When used by a trained officer, the test has been shown to be more than 92 percent accurate at detecting drivers whose blood alcohol concentration is higher than the Texas legal limit of .08 percent. The primary components of the test are the walk-and-turn, one-leg stand, and an eye-tracking test called “horizontal gaze nystagmus.” Officers use the test results to develop probable cause for arrest and as evidence in court.
TEEX is the only agency in Texas that is listed in case law as a provider of SFST training, Walden says. Last year alone, TEEX trained nearly 3,500 police officers in Texas to detect drivers under the influence of alcohol or drugs.
“One of the advantages of the SFST training is that officers can pinpoint borderline drunks who think they can still operate the vehicle safely,” Walden says. “The class also includes a live alcohol workshop. The officers can see the SFST clues, count them and then compare their findings to actual blood alcohol levels.”

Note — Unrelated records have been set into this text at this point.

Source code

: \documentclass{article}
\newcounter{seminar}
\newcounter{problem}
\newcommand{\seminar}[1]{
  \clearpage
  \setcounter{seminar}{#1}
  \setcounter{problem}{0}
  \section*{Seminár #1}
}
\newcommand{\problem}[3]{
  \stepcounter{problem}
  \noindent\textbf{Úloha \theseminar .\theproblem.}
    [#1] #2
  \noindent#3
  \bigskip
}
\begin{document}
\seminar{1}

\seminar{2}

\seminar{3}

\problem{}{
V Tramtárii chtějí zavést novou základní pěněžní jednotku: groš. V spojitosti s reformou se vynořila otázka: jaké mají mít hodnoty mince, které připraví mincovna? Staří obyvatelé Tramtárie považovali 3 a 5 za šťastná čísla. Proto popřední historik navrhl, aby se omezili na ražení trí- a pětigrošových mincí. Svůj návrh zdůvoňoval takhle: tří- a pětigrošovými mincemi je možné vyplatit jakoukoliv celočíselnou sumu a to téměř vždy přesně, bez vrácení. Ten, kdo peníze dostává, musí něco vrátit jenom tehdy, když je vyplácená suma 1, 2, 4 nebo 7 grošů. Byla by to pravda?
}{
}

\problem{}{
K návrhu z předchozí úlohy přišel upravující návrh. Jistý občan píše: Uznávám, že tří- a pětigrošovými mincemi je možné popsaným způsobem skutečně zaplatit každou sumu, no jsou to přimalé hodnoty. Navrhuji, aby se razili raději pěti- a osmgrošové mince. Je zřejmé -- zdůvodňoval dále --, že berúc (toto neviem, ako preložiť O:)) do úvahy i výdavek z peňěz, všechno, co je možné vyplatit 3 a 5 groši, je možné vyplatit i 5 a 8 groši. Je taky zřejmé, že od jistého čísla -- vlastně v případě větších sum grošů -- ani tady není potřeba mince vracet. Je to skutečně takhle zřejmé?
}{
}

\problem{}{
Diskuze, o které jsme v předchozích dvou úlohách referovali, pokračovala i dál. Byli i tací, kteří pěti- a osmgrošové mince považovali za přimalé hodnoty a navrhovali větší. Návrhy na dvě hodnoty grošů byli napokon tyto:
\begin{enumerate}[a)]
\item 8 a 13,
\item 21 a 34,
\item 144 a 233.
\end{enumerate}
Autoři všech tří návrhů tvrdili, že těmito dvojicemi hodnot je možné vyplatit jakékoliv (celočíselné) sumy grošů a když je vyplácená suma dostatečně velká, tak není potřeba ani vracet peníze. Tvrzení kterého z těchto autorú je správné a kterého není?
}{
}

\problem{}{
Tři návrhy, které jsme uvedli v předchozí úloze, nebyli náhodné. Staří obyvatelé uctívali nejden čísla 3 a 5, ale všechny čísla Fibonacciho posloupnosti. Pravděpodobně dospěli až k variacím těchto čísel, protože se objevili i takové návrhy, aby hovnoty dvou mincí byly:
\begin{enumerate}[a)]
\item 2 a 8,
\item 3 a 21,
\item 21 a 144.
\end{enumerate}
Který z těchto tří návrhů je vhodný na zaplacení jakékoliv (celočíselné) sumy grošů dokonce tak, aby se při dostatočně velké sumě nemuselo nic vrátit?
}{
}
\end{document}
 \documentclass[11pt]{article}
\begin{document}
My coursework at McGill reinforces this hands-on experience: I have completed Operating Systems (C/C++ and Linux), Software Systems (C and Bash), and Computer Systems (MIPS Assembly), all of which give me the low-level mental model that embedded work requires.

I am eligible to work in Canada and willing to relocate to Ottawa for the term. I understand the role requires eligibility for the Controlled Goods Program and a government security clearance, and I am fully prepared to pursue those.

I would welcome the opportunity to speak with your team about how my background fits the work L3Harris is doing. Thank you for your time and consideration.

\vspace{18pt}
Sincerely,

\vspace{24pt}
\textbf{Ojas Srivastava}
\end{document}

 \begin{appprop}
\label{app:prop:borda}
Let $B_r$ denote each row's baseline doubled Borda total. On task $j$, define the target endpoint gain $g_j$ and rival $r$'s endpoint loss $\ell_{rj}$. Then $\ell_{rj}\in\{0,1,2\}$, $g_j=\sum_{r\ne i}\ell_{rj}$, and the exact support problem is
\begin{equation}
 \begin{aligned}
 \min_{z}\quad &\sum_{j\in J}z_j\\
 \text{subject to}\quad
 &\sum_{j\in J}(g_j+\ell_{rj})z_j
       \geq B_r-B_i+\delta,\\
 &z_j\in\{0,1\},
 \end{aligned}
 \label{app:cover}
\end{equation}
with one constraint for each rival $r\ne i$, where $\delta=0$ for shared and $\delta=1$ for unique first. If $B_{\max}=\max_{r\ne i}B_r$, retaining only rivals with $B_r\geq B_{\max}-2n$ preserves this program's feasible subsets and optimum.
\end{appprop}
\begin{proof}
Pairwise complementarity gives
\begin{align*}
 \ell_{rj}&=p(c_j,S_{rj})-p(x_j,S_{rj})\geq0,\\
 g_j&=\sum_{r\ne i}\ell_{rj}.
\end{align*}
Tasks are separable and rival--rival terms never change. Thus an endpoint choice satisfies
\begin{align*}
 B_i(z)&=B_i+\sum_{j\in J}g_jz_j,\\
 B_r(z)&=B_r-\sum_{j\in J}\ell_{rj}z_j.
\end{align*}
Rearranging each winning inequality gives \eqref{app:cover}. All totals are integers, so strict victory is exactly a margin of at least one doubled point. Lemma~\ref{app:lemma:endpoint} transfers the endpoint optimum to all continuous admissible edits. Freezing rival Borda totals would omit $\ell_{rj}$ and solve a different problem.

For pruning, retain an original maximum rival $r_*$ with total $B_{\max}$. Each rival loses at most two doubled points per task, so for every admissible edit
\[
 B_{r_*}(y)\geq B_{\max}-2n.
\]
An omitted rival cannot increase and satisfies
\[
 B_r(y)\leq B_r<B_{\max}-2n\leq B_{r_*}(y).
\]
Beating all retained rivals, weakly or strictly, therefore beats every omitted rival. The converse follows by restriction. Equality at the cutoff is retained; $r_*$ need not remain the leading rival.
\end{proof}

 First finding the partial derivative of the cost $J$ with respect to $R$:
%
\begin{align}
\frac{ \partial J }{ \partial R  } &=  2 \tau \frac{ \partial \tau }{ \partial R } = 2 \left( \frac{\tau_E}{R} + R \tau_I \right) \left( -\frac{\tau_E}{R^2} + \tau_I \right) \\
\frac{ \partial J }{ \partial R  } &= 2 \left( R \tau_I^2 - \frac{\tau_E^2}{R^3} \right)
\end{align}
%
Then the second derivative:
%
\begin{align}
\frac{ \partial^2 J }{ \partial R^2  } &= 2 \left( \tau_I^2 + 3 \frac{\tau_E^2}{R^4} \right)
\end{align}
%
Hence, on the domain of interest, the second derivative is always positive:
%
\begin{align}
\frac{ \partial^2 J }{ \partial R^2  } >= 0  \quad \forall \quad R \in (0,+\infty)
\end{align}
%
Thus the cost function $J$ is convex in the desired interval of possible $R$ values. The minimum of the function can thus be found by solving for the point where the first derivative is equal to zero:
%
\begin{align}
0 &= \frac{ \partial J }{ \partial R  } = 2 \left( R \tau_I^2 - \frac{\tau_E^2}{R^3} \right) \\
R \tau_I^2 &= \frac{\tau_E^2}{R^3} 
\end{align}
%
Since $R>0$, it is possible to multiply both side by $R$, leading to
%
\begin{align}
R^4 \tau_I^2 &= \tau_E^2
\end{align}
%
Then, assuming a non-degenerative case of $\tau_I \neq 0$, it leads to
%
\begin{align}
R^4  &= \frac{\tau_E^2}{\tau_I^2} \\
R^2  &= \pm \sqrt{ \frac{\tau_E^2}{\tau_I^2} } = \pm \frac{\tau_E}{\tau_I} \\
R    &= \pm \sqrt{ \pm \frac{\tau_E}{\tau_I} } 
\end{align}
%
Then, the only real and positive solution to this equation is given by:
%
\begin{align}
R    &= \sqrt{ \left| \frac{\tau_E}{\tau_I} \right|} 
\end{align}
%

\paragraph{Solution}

“The Texas SFST program is one of the best in the United States,” says Kenneth Copeland, regional programs manager of NHTSA Region VI. “One of the few ways to improve it would be for the state to require all law enforcement officers to have the training.
“Because drunk driving kills so many people in the U.S. and Texas, we must do everything we can to reduce those deaths and injuries,” Copeland says. “The SFST gives law enforcement another tool to determine if someone has been drinking and the ability to take them off the road before someone gets hurt.”
NHTSA and the Texas Department of Transportation fund the SFST training for Texas peace officers, through a grant to TEEX of more than $525,000 per year. But the training is voluntary and many officers, especially from smaller communities, have not been trained, Walden says.
The TEEX program has tried to reach out to more communities by setting up a network of SFST instructors across the state.
“One of the things that has made this training so successful is that we have adjunct instructors all over the state,” Walden says. “We’ve trained 492 SFST instructors from around the state.”
In addition, TEEX instructors provide assistance to prosecuting attorneys, and serve as adjunct faculty for the Texas District and County Attorneys Association.
“We take our role in the battle against drunk driving very seriously,” Walden says.